The strategy is controversial. Some urban planners warn against treating the arts as a cure-all for urban development, particularly since low-income residents are often forced out when artists move in. "Artists have had the effect of gentrifying neighborhoods that were working for the existing communities," says Dana Cuff, an architecture professor at UCLA and founder of cityLAB, an urban-design think tank.

Some artists are also wary of being branded as agents of development. "I could never afford the neighborhoods that I've helped contribute to," says Bridget Ginley, a 38-year-old painter, who says she was priced out of Cleveland's trendy Tremont and Ohio City neighborhoods once the galleries and restaurants arrived.

In Collinwood, where Mr. Di Liberto and Ms. Boneham moved last month, the Northeast Shores Development Corp. has bought nine vacant properties, and so far has renovated five as artists' residences. Executive director Brian Friedman says the group plans to expand the project to 25 or 30 homes, using funds from the U.S. Department of Housing and Urban Development's $4 billion Neighborhood Stabilization Program.
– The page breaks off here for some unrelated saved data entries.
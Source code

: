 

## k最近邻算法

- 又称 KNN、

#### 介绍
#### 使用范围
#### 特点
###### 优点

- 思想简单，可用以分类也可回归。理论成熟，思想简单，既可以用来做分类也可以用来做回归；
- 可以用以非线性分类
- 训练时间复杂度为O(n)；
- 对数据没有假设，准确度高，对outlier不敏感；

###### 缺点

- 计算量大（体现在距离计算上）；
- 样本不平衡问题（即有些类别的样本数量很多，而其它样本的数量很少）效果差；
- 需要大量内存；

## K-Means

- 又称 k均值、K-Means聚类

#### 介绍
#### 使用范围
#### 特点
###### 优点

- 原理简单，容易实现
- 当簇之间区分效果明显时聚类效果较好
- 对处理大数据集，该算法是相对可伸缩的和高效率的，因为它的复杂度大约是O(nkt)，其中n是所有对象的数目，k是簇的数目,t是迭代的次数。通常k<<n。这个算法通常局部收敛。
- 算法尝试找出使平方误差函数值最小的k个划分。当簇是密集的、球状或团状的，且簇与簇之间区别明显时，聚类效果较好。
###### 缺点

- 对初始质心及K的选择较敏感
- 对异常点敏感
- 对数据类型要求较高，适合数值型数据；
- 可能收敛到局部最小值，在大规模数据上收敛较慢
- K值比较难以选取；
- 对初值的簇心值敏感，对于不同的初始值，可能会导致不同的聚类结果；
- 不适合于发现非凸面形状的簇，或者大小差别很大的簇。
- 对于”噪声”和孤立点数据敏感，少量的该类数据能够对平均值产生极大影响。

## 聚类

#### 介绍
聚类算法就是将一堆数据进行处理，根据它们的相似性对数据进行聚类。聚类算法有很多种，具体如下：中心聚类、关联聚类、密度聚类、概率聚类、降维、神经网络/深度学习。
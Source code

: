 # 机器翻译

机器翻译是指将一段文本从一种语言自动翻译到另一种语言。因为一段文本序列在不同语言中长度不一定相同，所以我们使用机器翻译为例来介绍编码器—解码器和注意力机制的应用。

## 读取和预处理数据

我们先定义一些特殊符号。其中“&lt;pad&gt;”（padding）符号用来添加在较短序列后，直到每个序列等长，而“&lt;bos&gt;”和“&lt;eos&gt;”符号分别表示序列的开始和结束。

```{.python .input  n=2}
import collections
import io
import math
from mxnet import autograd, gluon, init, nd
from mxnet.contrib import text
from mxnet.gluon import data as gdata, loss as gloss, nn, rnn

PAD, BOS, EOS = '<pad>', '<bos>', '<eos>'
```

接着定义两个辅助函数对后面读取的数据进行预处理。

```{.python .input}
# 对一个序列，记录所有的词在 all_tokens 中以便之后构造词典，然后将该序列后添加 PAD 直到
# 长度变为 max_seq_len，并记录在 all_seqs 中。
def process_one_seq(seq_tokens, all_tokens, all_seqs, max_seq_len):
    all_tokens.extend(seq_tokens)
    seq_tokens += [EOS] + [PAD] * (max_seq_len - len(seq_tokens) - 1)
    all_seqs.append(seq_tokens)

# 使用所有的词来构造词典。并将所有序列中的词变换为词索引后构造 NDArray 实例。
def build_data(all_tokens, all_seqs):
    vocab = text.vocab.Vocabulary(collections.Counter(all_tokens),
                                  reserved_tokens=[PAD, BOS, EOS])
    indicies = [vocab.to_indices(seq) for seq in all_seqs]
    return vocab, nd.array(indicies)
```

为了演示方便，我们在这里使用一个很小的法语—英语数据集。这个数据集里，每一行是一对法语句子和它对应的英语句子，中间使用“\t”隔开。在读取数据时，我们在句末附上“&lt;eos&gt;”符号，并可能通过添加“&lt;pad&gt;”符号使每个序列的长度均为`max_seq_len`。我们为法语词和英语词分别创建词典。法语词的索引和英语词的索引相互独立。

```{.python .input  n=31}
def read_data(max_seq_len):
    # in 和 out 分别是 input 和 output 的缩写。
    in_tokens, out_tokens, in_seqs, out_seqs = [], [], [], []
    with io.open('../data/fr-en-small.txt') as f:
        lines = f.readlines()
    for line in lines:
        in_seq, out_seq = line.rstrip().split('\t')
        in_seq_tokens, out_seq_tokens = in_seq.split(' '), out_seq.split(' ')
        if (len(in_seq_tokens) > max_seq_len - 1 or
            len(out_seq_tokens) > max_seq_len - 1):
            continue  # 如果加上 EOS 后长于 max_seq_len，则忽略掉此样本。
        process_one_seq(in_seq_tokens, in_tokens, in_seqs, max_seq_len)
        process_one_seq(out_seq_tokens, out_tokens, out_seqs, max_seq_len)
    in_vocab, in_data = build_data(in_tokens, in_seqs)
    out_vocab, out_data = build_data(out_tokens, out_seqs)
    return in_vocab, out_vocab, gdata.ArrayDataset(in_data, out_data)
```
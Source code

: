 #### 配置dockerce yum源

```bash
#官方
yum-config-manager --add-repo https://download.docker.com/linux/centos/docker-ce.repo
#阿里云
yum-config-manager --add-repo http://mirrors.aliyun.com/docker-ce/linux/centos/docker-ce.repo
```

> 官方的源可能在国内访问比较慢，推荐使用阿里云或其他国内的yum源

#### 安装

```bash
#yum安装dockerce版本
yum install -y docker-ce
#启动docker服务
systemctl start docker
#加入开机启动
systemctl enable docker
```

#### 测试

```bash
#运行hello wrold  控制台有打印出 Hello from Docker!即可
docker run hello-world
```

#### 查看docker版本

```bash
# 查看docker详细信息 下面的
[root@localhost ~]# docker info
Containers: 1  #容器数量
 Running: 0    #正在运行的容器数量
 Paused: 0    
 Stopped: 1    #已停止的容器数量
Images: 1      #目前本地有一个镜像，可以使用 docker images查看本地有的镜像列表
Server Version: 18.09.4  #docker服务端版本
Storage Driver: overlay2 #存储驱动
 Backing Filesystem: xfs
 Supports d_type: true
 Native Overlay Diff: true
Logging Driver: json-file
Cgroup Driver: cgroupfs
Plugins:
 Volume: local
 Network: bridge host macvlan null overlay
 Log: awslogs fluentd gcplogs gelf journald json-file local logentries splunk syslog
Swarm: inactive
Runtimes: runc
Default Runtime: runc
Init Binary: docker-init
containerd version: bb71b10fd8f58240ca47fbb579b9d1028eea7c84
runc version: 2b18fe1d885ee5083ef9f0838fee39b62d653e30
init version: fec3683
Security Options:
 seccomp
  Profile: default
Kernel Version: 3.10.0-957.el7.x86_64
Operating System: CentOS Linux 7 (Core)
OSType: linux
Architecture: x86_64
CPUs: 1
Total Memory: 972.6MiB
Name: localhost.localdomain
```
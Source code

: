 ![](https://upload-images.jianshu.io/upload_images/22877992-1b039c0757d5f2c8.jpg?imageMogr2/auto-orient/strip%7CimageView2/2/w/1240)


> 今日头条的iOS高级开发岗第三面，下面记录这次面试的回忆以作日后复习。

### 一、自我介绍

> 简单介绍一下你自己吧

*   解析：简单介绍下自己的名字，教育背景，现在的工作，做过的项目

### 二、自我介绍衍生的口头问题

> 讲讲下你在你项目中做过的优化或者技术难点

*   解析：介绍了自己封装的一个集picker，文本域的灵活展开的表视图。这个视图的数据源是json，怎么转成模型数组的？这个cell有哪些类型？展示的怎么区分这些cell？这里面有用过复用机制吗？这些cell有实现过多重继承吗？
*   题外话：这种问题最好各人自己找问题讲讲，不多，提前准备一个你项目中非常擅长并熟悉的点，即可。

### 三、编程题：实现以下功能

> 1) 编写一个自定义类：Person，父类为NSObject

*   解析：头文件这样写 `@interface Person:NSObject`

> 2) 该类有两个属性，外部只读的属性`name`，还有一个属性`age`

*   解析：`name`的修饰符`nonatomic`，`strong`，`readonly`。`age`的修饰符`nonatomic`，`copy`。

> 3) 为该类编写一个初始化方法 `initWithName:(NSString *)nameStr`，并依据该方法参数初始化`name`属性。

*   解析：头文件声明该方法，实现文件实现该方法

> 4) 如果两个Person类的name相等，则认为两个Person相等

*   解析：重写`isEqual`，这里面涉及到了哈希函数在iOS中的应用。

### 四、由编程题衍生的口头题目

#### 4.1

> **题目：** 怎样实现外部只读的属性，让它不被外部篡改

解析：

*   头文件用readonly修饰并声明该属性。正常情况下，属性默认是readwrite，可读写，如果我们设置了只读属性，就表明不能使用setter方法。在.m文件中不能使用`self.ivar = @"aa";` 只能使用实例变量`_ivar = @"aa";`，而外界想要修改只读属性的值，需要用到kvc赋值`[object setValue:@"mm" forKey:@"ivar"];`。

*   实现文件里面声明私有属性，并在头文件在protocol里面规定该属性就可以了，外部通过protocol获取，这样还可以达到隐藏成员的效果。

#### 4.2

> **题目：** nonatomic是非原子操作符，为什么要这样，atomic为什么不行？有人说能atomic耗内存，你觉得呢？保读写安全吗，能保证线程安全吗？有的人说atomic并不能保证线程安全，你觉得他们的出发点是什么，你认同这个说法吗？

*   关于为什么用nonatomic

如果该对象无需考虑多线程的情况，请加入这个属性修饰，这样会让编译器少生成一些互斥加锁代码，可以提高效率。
In exchange for low rents or low-interest mortgages that range from $500 to $1,100 a month, the artists help design the homes. Artists also have the option of buying the homes cheaply and fixing them up themselves. The development corporation verifies potential home-buyers' income and ability to pay rent, and asks artists to specify in their housing application what type of creative work they do, and what kind of work space they want.

Mr. Di Liberto and Ms. Boneham, who first moved to Cleveland from New York in 2006, pay $595 a month in rent in their new house. After they make monthly payments for a year, the rent will roll over into a fixed mortgage towards the house's $104,000 cost. Three of the couple's friends, fellow artists and musicians, are now looking to buy foreclosed houses in the neighborhood.

"Our chief goal is ownership," says Mr. Friedman. "We don't want the neighborhood to gentrify them out."

Once a bustling neighborhood of Eastern European rail workers, Collinwood now has a 40% poverty rate. A few years ago, its commercial strip, Waterloo Road, had little more than two dive bars and a flophouse where drug dealers and prostitutes lived. Home prices have plummeted to $18,000 today from a median of $68,000 before the foreclosure crisis.

The seeds of the renaissance were planted by a dozen artists who formed a collective called Arts Collinwood. Five years ago, the group bought the 5,000-square-foot flophouse with donated money and began converting it into an art gallery, café and nine art studios that rent for $150 a month. Arts Collinwood, now a non-profit directed by neighborhood resident Sarah Gyorki, paved the way for a flood of musicians, painters and sculptors. In the last couple of years, three other art galleries, a recording studio, vintage record store, boutique and a stained glass studio have opened on Waterloo.

These cultural outposts sit alongside traces of the old neighborhood: two shops that sell handmade sausages, and a Slovenian Hall where neighborhood residents gather for Friday fish fries, polka music and bocce.

The transition hasn't been completely smooth. Jim Tomko, one of the first to open a gallery on Waterloo, closed it last year after someone broke in and stole about $8,000 worth of paintings. Undercover police officers caught the thief, a neighborhood resident who was selling the paintings out of his nearby home for $20 a piece.

A few blocks over, on a street dotted with boarded-up houses, Monica Doyle is renovating a foreclosed house that she bought for $7,150. Ms. Doyle, a painter and Cleveland native who moved back to the city from Australia three years ago, bought the house last August. The plumbing had been stolen, the bathroom and kitchen walls had been ripped out, and a family of raccoons was living in the attic. She renovated the top floor, where she now lives and paints, and plans to rent out the ground floor once it's fixed up. "It was like a great canvas itself just to bring this place to life," she says.